VowpalWabbit / coba

Contextual bandit benchmarking
https://coba-docs.readthedocs.io/
BSD 3-Clause "New" or "Revised" License
48 stars 19 forks source link

Off-policy learners #17

Closed sanathsk009 closed 2 years ago

sanathsk009 commented 2 years ago

Hi,

Thanks for this cool project and for making contextual bandit simulations easier!

I had a few questions regarding off-policy learning: (some of this may be already addressed by VowpalOffPolicyLearner)

mrucker commented 2 years ago

Hi!

Yes the repo is a work in progress and the off policy functionality is, unfortunately, particularly anemic. (I created the current off-policy functionality several months ago when I thought I was going to work on an off policy project but ended up not).

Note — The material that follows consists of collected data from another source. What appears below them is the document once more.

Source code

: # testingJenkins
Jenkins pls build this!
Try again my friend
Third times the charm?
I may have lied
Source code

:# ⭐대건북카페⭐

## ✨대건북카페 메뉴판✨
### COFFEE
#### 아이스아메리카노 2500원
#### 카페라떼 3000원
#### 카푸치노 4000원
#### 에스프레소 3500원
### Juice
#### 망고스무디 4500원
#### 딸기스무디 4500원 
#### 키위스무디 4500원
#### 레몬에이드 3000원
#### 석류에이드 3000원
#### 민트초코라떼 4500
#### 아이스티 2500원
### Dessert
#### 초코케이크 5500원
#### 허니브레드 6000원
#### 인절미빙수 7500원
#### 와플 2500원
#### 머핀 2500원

My big project for the summer is to beef up the documentation. I know that doesn't help you too much in the short term. If you wanted to improve the off-policy functionality in the code base I think that'd be great. The really big pieces to look at there would be:

  1. coba.experiments.tasks.OnlineOffPolicyEvalTask -- This contains some evaluation logic for off-policy
  2. coba.environments.logged.LoggedEnvironment -- This contains more information about each interaction than the SimulatedInteraction

Putting it all together would look something like:

from coba.learners import VowpalEpsilonLearner
from coba.environments import LoggedEnvironment
from coba.experiments import OnlineOffPolicyEvalTask

environments = [
   LoggedEnvironment() #this is pseudo-code, you'd have to do more to actually create a LoggedEnvironment
]
learners = [
   VowpalEpsilonLearner)
]

result = Experiment(environments, learners, evaluation_task=OnlineOffPolicyEvalTask()).evaluate()
result.plot_learners()

With regards to the cost sensitive classification... I'm not sure but I think Vowpal Wabbit's --cb_adf reduces to that? I may be totally wrong about that. If it does then any of the Vowpal Learners in Coba will use cost sensitive classification. If it doesn't then you just need to create your own VW learner that handles formatting and retreiving the data from VW. VowpalArgsLearner is a good base class to look at in that regard. I wouldn't get too distracted by the VowpalOffPolicyLearner. It doesn't do anything special. It was placed there so that, in the future, we could add more unique off-policy type functionality to it without breaking the other VW learners.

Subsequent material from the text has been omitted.